▶ **WORK TO BE COMPLETED**
Take the line containing "Several researchers embrace" and all lines after it to the end of the records, and output them exactly.

═══ RECORDS FOR THIS EXERCISE ═══

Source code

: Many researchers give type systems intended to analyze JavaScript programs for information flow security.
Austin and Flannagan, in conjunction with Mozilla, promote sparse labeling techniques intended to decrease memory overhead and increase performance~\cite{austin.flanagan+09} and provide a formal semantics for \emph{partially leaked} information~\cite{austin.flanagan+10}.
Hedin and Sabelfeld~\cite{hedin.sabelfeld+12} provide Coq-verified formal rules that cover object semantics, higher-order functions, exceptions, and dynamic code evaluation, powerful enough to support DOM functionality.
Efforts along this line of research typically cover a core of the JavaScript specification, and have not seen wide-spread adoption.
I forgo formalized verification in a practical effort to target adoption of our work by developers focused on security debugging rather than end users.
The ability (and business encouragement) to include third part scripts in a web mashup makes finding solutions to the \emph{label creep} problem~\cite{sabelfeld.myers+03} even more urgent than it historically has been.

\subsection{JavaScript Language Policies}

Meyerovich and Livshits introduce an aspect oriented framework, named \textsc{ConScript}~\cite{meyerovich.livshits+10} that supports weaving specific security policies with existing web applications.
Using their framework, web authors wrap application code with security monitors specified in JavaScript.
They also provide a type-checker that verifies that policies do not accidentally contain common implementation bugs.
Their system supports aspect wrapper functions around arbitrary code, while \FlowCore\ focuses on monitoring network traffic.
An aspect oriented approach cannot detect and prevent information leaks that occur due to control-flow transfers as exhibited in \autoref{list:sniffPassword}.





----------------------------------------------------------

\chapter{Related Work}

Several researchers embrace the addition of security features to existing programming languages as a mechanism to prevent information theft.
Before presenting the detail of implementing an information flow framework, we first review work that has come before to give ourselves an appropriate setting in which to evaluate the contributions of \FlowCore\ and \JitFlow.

═══

▶ **SOLUTION TO THIS EXERCISE**
Several researchers embrace the addition of security features to existing programming languages as a mechanism to prevent information theft.
Before presenting the detail of implementing an information flow framework, we first review work that has come before to give ourselves an appropriate setting in which to evaluate the contributions of \FlowCore\ and \JitFlow.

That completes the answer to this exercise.